Technical Abstract: Lactic acid bacteria (LAB) are commonly found as contaminants of fuel ethanol production, resulting in reduced ethanol yields: (1). Recent reports suggest that LAB can develop resistance to antibiotics such as virginiamycin and penicillin that are commonly used to control bacterial contamination; (2). As an alternative approach, new microorganisms that inhibit LAB were isolated from various sources and parts of Thailand using an agar plate overlay technique. Four different strains, ALT3A, ALT3B, ALT11, and MR1 were determined to be highly inhibitory to LAB growth. These strains were identified as Bacillus spp. using 16 s rRNA sequence analysis.
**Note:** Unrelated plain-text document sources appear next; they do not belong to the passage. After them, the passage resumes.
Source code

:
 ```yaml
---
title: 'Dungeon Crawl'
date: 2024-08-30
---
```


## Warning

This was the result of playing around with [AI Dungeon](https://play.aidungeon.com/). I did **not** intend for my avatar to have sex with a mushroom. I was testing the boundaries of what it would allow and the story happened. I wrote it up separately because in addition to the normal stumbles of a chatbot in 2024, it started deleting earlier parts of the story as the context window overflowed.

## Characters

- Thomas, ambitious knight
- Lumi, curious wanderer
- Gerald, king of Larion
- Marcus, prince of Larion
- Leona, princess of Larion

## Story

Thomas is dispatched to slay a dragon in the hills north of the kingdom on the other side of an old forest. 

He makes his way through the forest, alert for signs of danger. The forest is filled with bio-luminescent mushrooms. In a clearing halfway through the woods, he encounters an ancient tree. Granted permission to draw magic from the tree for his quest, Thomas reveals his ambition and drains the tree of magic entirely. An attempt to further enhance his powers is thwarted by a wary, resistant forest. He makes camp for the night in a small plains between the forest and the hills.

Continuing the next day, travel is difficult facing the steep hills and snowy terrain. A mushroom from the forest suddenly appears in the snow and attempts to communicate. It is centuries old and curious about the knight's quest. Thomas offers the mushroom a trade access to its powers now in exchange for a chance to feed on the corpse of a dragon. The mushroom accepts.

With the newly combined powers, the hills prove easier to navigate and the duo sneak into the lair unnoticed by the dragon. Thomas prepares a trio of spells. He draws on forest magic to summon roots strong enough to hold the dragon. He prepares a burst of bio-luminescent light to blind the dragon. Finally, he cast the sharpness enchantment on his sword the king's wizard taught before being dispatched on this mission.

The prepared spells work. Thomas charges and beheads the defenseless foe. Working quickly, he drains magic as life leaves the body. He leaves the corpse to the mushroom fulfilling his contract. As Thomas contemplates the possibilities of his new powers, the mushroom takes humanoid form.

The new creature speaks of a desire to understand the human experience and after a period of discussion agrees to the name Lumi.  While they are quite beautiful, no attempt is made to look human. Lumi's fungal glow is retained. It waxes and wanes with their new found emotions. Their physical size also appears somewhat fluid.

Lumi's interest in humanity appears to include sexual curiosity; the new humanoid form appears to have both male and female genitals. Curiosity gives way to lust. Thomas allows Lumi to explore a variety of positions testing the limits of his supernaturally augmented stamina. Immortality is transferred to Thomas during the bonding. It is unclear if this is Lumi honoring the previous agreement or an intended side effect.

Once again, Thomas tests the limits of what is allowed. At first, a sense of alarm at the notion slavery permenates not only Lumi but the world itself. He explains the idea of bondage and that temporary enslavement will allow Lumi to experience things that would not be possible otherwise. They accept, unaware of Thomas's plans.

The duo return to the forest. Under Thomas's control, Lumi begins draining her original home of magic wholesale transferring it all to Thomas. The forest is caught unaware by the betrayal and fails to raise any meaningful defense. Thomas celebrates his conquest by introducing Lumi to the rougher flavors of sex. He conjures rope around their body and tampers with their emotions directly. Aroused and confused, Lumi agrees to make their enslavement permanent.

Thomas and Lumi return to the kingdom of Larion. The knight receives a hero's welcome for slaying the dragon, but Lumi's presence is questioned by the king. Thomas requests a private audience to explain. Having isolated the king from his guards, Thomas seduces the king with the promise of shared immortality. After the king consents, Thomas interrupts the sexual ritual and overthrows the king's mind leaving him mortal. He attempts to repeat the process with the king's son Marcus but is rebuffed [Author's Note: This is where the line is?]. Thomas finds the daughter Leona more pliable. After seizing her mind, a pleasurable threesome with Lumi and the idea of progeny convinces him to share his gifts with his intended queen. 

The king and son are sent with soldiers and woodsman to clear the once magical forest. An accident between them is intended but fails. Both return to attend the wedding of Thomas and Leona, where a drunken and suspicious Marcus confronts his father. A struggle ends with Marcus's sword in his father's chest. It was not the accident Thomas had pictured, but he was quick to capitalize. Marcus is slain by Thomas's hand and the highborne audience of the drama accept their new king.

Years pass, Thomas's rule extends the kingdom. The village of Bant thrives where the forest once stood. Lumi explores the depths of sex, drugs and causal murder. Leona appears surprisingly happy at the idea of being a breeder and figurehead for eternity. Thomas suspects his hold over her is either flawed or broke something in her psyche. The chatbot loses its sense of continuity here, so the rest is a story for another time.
Material from colonies and their inhibitory zones were analyzed by mass spectrometry. The chromatograms of the ALT strains showed some patterns similar to fusaricidin, a depsipeptide antibiotic, while MR1 appeared to produce a new unknown small molecule. Protein extracts from ALT3A and MR1 were separated on SDS-PAGE and the gel was overlaid with LAB to produce a zymogram. Both strains produced inhibitory proteins of approximately 10 kD, possibly representing bacteriocins. Interestingly, the antimicrobial agent from MR1 appears to be an intracellular peptide, while that from ALT3A is extracellular or membrane bound. Characterization of these small peptides and their coding genes will be very useful for further studies to develop novel inhibitors of bacterial contamination in fuel ethanol fermentation.